WordPress runs roughly 40% of the web, which makes it the favorite target of opportunistic attackers. Most WordPress compromises are entirely preventable with a 30-minute hardening pass. This checklist covers the high-leverage steps in order of impact, applicable to any WordPress site running on your ipxcore cPanel hosting account.
The non-negotiable five
- Update everything, weekly. Outdated WordPress core, plugins, and themes are the #1 cause of compromises. Enable automatic updates: in wp-admin → Updates, you can enable auto-updates per-plugin. For your most-trusted plugins, turn auto-updates on.
- Delete plugins and themes you don't use. Deactivated isn't enough — the code is still on disk and can still be exploited. Remove anything not actively used.
- Use a strong password on every admin account. 16+ characters, generated by a password manager. Never use "admin" as a username.
- Enable 2FA on wp-admin. Plugins like Wordfence Login Security, Solid Security, or WP 2FA add this in 5 minutes.
- Install a security plugin. Wordfence (free) or Solid Security (paid) handle login limits, file change detection, and known-malware scanning automatically.
If you do only these five things, you've eliminated 90% of common attack vectors.
Hardening wp-config.php
Add the following to wp-config.php (above the /* That's all, stop editing! */ line):
Disable file editing in wp-admin
define('DISALLOW_FILE_EDIT', true);
Prevents an attacker who compromises a low-privilege account from editing theme/plugin code via wp-admin. Forces them to access the filesystem directly — a much higher bar.
Disable plugin/theme installation via wp-admin
define('DISALLOW_FILE_MODS', true);
Most attacks try to install a malicious plugin. This setting prevents it. You'll have to install legitimate plugins via SFTP, but that's a small price.
Force SSL for admin
define('FORCE_SSL_ADMIN', true);
Ensures wp-admin is only accessible over HTTPS, even if the front of the site supports HTTP.
Increase memory limit (per the PHP settings article)
define('WP_MEMORY_LIMIT', '512M');
define('WP_MAX_MEMORY_LIMIT', '512M');
Move wp-config.php out of the web root
WordPress checks the parent directory if it can't find wp-config.php in the web root. Move it from public_html/wp-config.php to /home/yourusername/wp-config.php. Now even if someone accesses your filesystem read-only, they can't pull database credentials.
Locking down wp-admin
Restrict by IP (if you have a static one)
In .htaccess in the wp-admin directory:
<Files admin-ajax.php>
Allow from all
</Files>
<FilesMatch ".*">
Order Deny,Allow
Deny from all
Allow from 192.0.2.42
</FilesMatch>
Replace 192.0.2.42 with your IP. The admin-ajax.php exception is necessary because frontend code (Contact Form 7, etc.) hits it via AJAX from visitor IPs.

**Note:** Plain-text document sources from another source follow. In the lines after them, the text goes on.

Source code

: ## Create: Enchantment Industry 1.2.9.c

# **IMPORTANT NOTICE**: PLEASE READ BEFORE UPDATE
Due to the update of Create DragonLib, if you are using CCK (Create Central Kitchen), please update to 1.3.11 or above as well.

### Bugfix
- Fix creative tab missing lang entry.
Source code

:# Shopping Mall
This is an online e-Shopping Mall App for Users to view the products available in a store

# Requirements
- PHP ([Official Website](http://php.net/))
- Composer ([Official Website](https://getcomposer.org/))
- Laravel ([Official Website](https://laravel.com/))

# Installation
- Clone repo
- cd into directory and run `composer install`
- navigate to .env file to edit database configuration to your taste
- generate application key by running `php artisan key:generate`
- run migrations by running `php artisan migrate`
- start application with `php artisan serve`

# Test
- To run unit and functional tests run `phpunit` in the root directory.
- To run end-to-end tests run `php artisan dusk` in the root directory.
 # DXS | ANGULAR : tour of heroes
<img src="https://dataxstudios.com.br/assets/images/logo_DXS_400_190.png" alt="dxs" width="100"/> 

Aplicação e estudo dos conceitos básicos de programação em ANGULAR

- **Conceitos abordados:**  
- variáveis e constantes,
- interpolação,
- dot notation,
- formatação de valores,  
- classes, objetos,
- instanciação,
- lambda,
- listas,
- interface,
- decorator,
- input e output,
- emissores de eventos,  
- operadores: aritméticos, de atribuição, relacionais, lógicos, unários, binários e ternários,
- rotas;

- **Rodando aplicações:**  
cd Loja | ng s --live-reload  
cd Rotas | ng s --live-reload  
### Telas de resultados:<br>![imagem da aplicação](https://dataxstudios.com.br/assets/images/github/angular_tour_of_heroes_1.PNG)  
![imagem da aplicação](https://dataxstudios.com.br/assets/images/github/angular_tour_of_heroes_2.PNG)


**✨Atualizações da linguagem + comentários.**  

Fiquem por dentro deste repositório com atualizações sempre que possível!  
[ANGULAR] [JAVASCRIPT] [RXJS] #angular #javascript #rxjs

Hide /wp-admin behind a different path
Plugins like WPS Hide Login rename your login URL from /wp-admin to whatever you want (e.g., /control-panel). Bots scanning for /wp-admin won't find your login at all. Effective security through obscurity.
Database hardening
- Change the table prefix. Default is
wp_. Plugins like Brozzme DB Prefix change all table names to a custom prefix (e.g.,xq_) in one click. Stops generic SQL injection attacks that assumewp_. - Use a database user with minimal privileges. WordPress only needs SELECT, INSERT, UPDATE, DELETE, CREATE, ALTER, DROP, INDEX. Strip the rest.
File permissions
Correct permissions for a WordPress install:
- Directories: 755
- Files: 644
wp-config.php: 600
From SSH:
$ find /home/USER/public_html -type d -exec chmod 755 {} ;
$ find /home/USER/public_html -type f -exec chmod 644 {} ;
$ chmod 600 /home/USER/public_html/wp-config.php
What to monitor
- File changes. Wordfence and Solid Security alert when WordPress core, plugin, or theme files are modified outside of an update.
- Failed login attempts. Wordfence shows top failed-login IPs. If you're seeing 1000+ attempts per day on a small site, you're being scanned aggressively — rate-limit logins.
- Outbound connections. Hacked WordPress sites often phone home to attacker servers. Wordfence's "Network Activity" view catches this.
- Site uptime. If your site goes down repeatedly, it may be getting attacked. Tools like UptimeRobot (free) ping every 5 minutes and email on failure.
Recovery if compromised
If despite hardening you discover a compromise, see our full recovering from a hacked website article. Short version: don't panic, don't delete logs, change every credential, restore from clean backup, harden harder.
The honest truth
You can't make WordPress unhackable. You can make it expensive enough to attack that opportunistic bots move on to easier targets. The above checklist accomplishes that — it doesn't stop a determined nation-state attacker, but it stops the bots responsible for 99% of WordPress compromises.